53 For those reasons I do not agree with Cornwall or the Judge that, if (contrary to my view) Restormel and Penwith were in breach of their fiduciary or quasi fiduciary duties in taking the leases from CTE having regard to the rents reserved, the grant of the leases was a nullity even if their acquisition was within the legal capacity of Restormel and Penwith.”
It follows from this, and I accept, that the defendant is correct that any illegality would not affect the private law arrangements entered into between the defendant and the interested party and that it would be inappropriate therefore to quash the private law contractual arrangements between the defendant and the interested party. Thus it would not be appropriate in any event to grant relief in the form of a quashing of the contract between the defendant and the interested party.

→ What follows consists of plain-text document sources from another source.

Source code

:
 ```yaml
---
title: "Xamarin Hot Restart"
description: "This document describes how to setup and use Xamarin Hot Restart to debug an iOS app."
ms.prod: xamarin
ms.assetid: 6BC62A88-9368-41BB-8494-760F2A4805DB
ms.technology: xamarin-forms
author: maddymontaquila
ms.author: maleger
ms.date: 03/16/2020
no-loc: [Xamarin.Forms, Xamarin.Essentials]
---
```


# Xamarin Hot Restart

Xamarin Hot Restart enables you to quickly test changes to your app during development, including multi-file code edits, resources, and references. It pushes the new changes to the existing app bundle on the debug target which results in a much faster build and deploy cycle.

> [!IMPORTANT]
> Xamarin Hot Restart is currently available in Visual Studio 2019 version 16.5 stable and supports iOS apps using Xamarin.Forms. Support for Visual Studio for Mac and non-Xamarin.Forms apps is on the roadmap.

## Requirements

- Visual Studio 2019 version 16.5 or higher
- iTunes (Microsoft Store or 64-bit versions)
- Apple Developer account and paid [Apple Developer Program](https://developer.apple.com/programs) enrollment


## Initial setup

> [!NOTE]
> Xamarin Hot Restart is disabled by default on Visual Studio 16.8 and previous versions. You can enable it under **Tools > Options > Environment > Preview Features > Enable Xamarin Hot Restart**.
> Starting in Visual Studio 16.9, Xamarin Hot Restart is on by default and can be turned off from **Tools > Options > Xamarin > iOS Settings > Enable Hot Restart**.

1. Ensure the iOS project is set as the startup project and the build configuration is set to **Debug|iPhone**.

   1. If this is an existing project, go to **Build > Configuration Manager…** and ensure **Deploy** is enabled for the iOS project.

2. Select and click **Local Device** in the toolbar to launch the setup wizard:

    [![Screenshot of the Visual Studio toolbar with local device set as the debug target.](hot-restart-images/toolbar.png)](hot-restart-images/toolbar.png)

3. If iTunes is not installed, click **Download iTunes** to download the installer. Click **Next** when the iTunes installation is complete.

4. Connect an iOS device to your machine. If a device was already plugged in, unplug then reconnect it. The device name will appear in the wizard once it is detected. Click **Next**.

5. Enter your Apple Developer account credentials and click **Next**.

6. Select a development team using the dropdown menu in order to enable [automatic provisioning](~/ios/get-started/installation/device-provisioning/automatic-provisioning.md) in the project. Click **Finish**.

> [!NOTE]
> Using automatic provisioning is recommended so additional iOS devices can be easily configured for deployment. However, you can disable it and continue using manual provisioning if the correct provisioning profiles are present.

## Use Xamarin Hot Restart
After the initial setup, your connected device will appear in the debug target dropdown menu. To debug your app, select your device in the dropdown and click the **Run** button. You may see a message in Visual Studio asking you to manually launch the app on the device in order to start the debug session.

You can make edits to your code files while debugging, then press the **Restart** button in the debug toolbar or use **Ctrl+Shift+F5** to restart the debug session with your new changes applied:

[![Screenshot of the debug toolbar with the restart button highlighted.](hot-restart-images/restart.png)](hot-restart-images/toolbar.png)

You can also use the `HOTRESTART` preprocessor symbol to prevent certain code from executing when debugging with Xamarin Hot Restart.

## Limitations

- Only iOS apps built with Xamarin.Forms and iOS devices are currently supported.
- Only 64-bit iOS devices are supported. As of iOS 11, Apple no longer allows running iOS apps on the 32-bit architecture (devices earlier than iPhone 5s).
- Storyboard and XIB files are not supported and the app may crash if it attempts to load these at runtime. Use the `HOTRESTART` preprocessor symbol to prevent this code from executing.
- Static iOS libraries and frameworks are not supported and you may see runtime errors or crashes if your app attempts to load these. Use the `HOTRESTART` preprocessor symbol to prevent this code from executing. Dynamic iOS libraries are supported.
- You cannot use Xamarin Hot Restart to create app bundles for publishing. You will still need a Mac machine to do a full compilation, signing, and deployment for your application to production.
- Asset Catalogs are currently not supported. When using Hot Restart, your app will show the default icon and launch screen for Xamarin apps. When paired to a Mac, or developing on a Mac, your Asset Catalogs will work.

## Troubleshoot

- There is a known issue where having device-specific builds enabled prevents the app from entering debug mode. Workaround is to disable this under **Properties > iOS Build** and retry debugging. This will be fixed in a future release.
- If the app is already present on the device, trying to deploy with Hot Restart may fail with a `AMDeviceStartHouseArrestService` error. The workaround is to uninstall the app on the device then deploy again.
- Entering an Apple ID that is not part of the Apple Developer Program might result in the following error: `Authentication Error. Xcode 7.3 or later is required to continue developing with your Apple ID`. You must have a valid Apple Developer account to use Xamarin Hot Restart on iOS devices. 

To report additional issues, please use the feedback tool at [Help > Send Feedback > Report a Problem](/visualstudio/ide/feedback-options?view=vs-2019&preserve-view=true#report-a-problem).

As set out above the defendant also sought to contend that relief should be refused on the basis that section 31(2A) applied in this instance and that it would be highly likely that the outcome of the decision would not be substantially different if the matters complained of had not occurred. Since I am entirely satisfied that discretion should not be exercised to grant relief under section 31(6) it is unnecessary for me to consider in detail this separate basis upon which it was contended that relief should be refused.
Conclusions
For the reasons which have been set out above I am satisfied that the claimant’s claim under Grounds 1,2,3 and 5 must be dismissed. Whilst I have found their case under Ground 4 made out in my view this is not an appropriate case bearing in mind the undue delay which has occurred and the prejudice to third parties and good administration which would occur for relief by way of quashing the decision of 11th December 2014 to be granted.